*** Exercise input ***

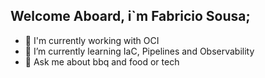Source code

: ## Welcome Aboard, i`m Fabricio Sousa;


- 🔭 I'm currently working with OCI
- 🌱 I’m currently learning IaC, Pipelines and Observability
- 💬 Ask me about bbq and food or tech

*** End of Exercise input ***

Exercise — When a line in the data holds the word "currently", show that line.

Solution —
- 🔭 I'm currently working with OCI
- 🌱 I’m currently learning IaC, Pipelines and Observability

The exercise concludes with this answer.